I unloaded my troubles to Bruce.
“I cant take it anymore! Do you want to know about my morning? Let me tell you about my morning. First, I'm in bed, dreaming away. I dreamt I was in a car, an old green Chevy in the middle of a parking lot and a voice kept saying “Put the car in park! Put the car in park!” Only there's no gearshift. How can I put the damn thing in park if there's no gearshift? So then I got the idea that maybe its another car saying “Put the car in park!” So I started searching, searching for a car with a gearshift. Only none of the cars in the lot have gearshifts. I thought I was going nuts. Finally, I woke up. But the voice is still there. “Put the car in park! Put the car in park!” O Sweet Jesus, I thought, this is it! I've finally cracked. Ill be doomed to hear this voice for the rest of my years. I woke Earn. I didn't know how to tell her. Then, in this split second, it hit me. This wasn't a voice saying “Put the car in park!” It wasn't that at all. It was a chicken outside my window. A goddamn chicken going “Ur Uh Ur Uh Urrrrh!” I swear to you, I swear, it sounded just like “Put the car in park!”

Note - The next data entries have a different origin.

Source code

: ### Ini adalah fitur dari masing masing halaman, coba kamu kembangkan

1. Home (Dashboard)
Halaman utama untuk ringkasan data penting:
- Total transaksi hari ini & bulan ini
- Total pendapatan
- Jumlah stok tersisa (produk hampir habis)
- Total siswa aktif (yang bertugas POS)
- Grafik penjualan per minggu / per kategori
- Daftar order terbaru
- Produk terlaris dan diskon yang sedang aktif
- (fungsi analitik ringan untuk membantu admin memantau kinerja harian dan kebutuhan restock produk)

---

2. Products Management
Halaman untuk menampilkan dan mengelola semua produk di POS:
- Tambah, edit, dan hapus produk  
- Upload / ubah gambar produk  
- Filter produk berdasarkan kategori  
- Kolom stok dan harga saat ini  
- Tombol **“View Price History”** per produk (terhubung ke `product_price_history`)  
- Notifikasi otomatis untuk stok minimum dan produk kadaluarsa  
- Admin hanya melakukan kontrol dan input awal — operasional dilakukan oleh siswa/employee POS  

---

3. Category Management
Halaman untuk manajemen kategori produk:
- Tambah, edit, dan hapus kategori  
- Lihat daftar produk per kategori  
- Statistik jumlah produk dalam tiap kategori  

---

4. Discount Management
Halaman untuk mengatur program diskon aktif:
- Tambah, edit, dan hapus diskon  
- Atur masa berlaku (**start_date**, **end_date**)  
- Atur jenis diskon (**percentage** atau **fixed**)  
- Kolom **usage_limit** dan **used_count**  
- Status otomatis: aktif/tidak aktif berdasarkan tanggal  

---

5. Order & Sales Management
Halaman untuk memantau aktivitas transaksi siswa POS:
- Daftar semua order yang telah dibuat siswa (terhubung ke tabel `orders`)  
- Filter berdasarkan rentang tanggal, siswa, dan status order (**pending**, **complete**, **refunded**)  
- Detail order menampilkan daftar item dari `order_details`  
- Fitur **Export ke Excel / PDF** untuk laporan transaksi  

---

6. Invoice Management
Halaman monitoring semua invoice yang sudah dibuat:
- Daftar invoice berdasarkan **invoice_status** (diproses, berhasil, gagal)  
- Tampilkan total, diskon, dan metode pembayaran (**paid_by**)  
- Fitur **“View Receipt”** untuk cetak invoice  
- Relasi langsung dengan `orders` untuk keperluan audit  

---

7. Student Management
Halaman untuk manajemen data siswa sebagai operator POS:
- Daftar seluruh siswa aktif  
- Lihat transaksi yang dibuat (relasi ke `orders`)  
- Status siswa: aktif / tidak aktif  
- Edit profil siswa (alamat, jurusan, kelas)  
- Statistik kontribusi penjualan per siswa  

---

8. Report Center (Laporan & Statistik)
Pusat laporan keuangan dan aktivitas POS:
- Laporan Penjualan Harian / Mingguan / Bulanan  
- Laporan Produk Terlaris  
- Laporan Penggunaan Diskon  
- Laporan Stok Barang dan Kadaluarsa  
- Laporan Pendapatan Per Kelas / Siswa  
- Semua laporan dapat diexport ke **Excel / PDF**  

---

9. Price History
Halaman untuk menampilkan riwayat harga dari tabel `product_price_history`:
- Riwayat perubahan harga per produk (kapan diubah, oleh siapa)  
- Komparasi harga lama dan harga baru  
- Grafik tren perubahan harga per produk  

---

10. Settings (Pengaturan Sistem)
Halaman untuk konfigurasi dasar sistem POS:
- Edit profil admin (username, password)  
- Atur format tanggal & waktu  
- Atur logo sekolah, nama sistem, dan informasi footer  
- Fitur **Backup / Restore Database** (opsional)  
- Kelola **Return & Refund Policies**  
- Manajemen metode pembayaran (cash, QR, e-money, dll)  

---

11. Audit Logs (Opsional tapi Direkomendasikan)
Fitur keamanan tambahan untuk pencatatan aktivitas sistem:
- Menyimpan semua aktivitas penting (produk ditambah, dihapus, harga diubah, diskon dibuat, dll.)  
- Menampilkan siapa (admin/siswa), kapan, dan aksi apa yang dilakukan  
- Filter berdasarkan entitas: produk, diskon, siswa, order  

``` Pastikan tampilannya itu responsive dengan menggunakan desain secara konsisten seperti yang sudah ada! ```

“But I'm not finished. After the chicken episode, I stepped out onto my balcony to get a look at the damn thing. I didn't see a chicken, but I saw a Thai man walking by who happened to look up and see me. Do you know what he did? He stopped dead in his tracks, pointed up at me, and yelled out “Farang! Farang!” Then he began looking around for someone else to tell! I mean, its six o'clock in the goddam morning!”
“So what you're saying is,”
“I've got to get out of there. The “Hey yous!” and “Fuck yous!” and wide-eyed stares of every man, woman, and child in the area are one thing, but I don't want to put Earn through any of it. Being a farang isn't easy, I know, but being the Thai girlfriend of one is something else altogether.”
That Monday, a Chullingsat teacher told me of a townhouse for rent near the Jao Prom Market. Earn and I went to look at it. The place was huge. Two bedrooms, two bathrooms, a kitchen, dining room, and living room. One of the bedrooms was air-conditioned. There was a large balcony with flowers and shade.
It wasn't for us. It was bad. It had misfortune written on every wall. But I was greedy. My cerebellum had been waxed over by fruit trucks and chickens and a thousand eyes peeking out the window to see whether I had grown any whiter since the day before.
“Well take it,” I said.
Earn looked at me in surprise. I had taken leave of my senses, maybe. All I saw was that big bedroom and that nice balcony and my unnoticed ass sitting out there during each new sunrise.
“When can we move in?”
After one month and fourteen days in our second apartment, we packed and moved across town.